Task prompt:
The data that follows is to be copied exactly, with each image removed.

::: Supplied material :::

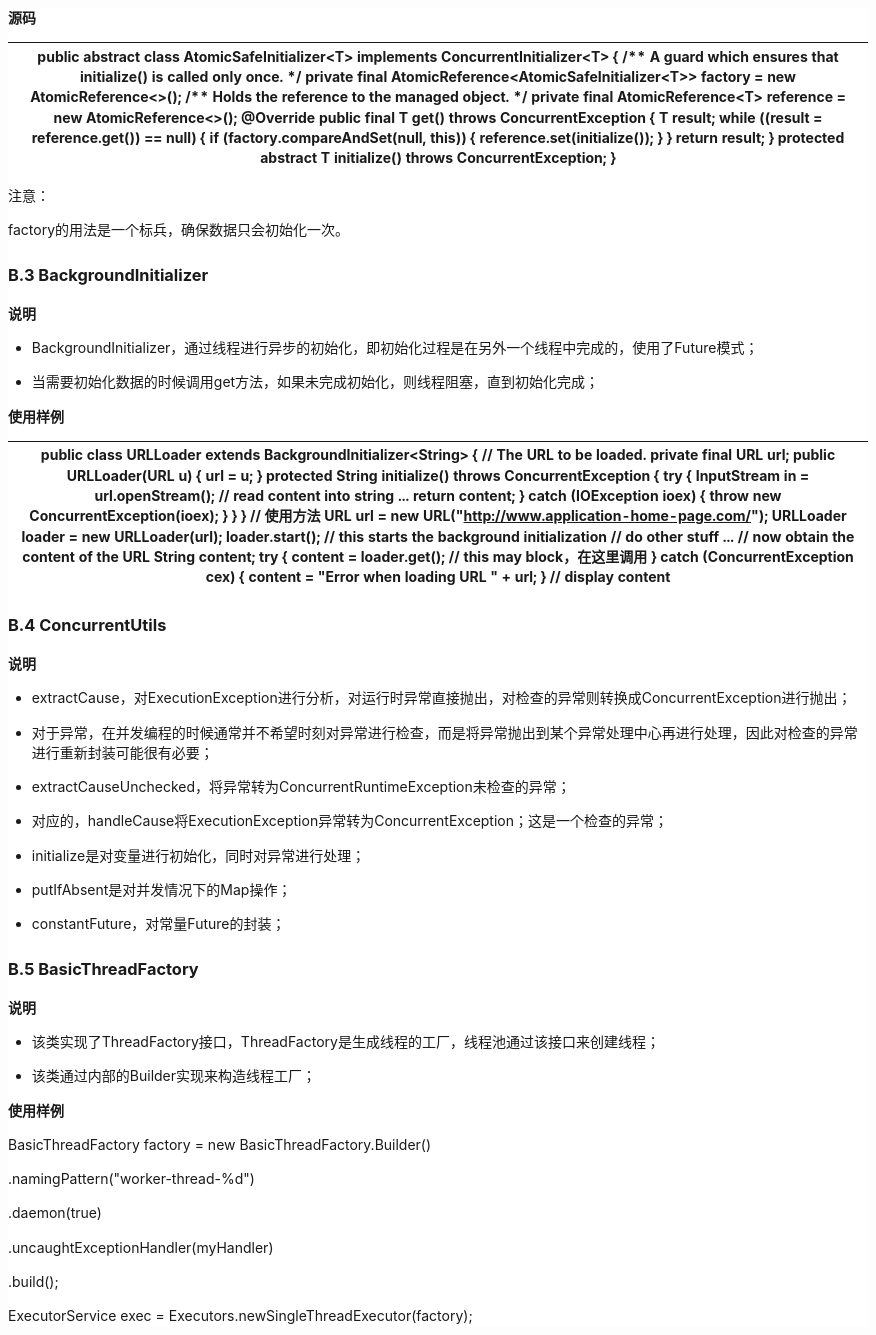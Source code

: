 **源码**

| **public abstract class** AtomicSafeInitializer\<**T**\> **implements** ConcurrentInitializer\<**T**\> { /\*\* A guard which ensures that initialize() is called only once. \*/ **private final** AtomicReference\<AtomicSafeInitializer\<**T**\>\> factory = **new** AtomicReference\<\>(); /\*\* Holds the reference to the managed object. \*/ **private final** AtomicReference\<**T**\> reference = **new** AtomicReference\<\>(); \@Override **public final T get**() **throws** ConcurrentException { **T** result; **while** ((result = reference.get()) == **null**) { **if** (factory.compareAndSet(**null**, **this**)) { reference.set(initialize()); } } **return** result; } **protected abstract T initialize**() **throws** ConcurrentException; } |
|--------------------------------------------------------------------------------------------------------------------------------------------------------------------------------------------------------------------------------------------------------------------------------------------------------------------------------------------------------------------------------------------------------------------------------------------------------------------------------------------------------------------------------------------------------------------------------------------------------------------------------------------------------------------------------------------------------------------------------------------------------------------|


注意：

factory的用法是一个标兵，确保数据只会初始化一次。

### B.3 BackgroundInitializer

**说明**

-   BackgroundInitializer，通过线程进行异步的初始化，即初始化过程是在另外一个线程中完成的，使用了Future模式；

-   当需要初始化数据的时候调用get方法，如果未完成初始化，则线程阻塞，直到初始化完成；

**使用样例**

| public class URLLoader extends BackgroundInitializer\<String\> { // The URL to be loaded. private final URL url; public URLLoader(URL u) { url = u; } protected String initialize() throws ConcurrentException { try { InputStream in = url.openStream(); // read content into string ... return content; } catch (IOException ioex) { throw new ConcurrentException(ioex); } } } // 使用方法 URL url = new URL("http://www.application-home-page.com/"); URLLoader loader = new URLLoader(url); loader.start(); // this starts the background initialization // do other stuff ... // now obtain the content of the URL String content; try { content = loader.get(); // this may block，在这里调用 } catch (ConcurrentException cex) { content = "Error when loading URL " + url; } // display content |
|----------------------------------------------------------------------------------------------------------------------------------------------------------------------------------------------------------------------------------------------------------------------------------------------------------------------------------------------------------------------------------------------------------------------------------------------------------------------------------------------------------------------------------------------------------------------------------------------------------------------------------------------------------------------------------------------------------------------------------------------------------------------------------------------------------|


### B.4 ConcurrentUtils

**说明**

-   extractCause，对ExecutionException进行分析，对运行时异常直接抛出，对检查的异常则转换成ConcurrentException进行抛出；

-   对于异常，在并发编程的时候通常并不希望时刻对异常进行检查，而是将异常抛出到某个异常处理中心再进行处理，因此对检查的异常进行重新封装可能很有必要；

-   extractCauseUnchecked，将异常转为ConcurrentRuntimeException未检查的异常；

-   对应的，handleCause将ExecutionException异常转为ConcurrentException；这是一个检查的异常；

-   initialize是对变量进行初始化，同时对异常进行处理；

-   putIfAbsent是对并发情况下的Map操作；

-   constantFuture，对常量Future的封装；

### B.5 BasicThreadFactory

**说明**

-   该类实现了ThreadFactory接口，ThreadFactory是生成线程的工厂，线程池通过该接口来创建线程；

-   该类通过内部的Builder实现来构造线程工厂；

**使用样例**

BasicThreadFactory factory = new BasicThreadFactory.Builder()

.namingPattern("worker-thread-%d")

.daemon(true)

.uncaughtExceptionHandler(myHandler)

.build();

ExecutorService exec = Executors.newSingleThreadExecutor(factory);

:::

Task output:
Source code

: **源码**

| **public abstract class** AtomicSafeInitializer\<**T**\> **implements** ConcurrentInitializer\<**T**\> { /\*\* A guard which ensures that initialize() is called only once. \*/ **private final** AtomicReference\<AtomicSafeInitializer\<**T**\>\> factory = **new** AtomicReference\<\>(); /\*\* Holds the reference to the managed object. \*/ **private final** AtomicReference\<**T**\> reference = **new** AtomicReference\<\>(); \@Override **public final T get**() **throws** ConcurrentException { **T** result; **while** ((result = reference.get()) == **null**) { **if** (factory.compareAndSet(**null**, **this**)) { reference.set(initialize()); } } **return** result; } **protected abstract T initialize**() **throws** ConcurrentException; } |
|--------------------------------------------------------------------------------------------------------------------------------------------------------------------------------------------------------------------------------------------------------------------------------------------------------------------------------------------------------------------------------------------------------------------------------------------------------------------------------------------------------------------------------------------------------------------------------------------------------------------------------------------------------------------------------------------------------------------------------------------------------------------|


注意：

factory的用法是一个标兵，确保数据只会初始化一次。

### B.3 BackgroundInitializer

**说明**

-   BackgroundInitializer，通过线程进行异步的初始化，即初始化过程是在另外一个线程中完成的，使用了Future模式；

-   当需要初始化数据的时候调用get方法，如果未完成初始化，则线程阻塞，直到初始化完成；

**使用样例**

| public class URLLoader extends BackgroundInitializer\<String\> { // The URL to be loaded. private final URL url; public URLLoader(URL u) { url = u; } protected String initialize() throws ConcurrentException { try { InputStream in = url.openStream(); // read content into string ... return content; } catch (IOException ioex) { throw new ConcurrentException(ioex); } } } // 使用方法 URL url = new URL("http://www.application-home-page.com/"); URLLoader loader = new URLLoader(url); loader.start(); // this starts the background initialization // do other stuff ... // now obtain the content of the URL String content; try { content = loader.get(); // this may block，在这里调用 } catch (ConcurrentException cex) { content = "Error when loading URL " + url; } // display content |
|----------------------------------------------------------------------------------------------------------------------------------------------------------------------------------------------------------------------------------------------------------------------------------------------------------------------------------------------------------------------------------------------------------------------------------------------------------------------------------------------------------------------------------------------------------------------------------------------------------------------------------------------------------------------------------------------------------------------------------------------------------------------------------------------------------|


### B.4 ConcurrentUtils

**说明**

-   extractCause，对ExecutionException进行分析，对运行时异常直接抛出，对检查的异常则转换成ConcurrentException进行抛出；

-   对于异常，在并发编程的时候通常并不希望时刻对异常进行检查，而是将异常抛出到某个异常处理中心再进行处理，因此对检查的异常进行重新封装可能很有必要；

-   extractCauseUnchecked，将异常转为ConcurrentRuntimeException未检查的异常；

-   对应的，handleCause将ExecutionException异常转为ConcurrentException；这是一个检查的异常；

-   initialize是对变量进行初始化，同时对异常进行处理；

-   putIfAbsent是对并发情况下的Map操作；

-   constantFuture，对常量Future的封装；

### B.5 BasicThreadFactory

**说明**

-   该类实现了ThreadFactory接口，ThreadFactory是生成线程的工厂，线程池通过该接口来创建线程；

-   该类通过内部的Builder实现来构造线程工厂；

**使用样例**

BasicThreadFactory factory = new BasicThreadFactory.Builder()

.namingPattern("worker-thread-%d")

.daemon(true)

.uncaughtExceptionHandler(myHandler)

.build();

ExecutorService exec = Executors.newSingleThreadExecutor(factory);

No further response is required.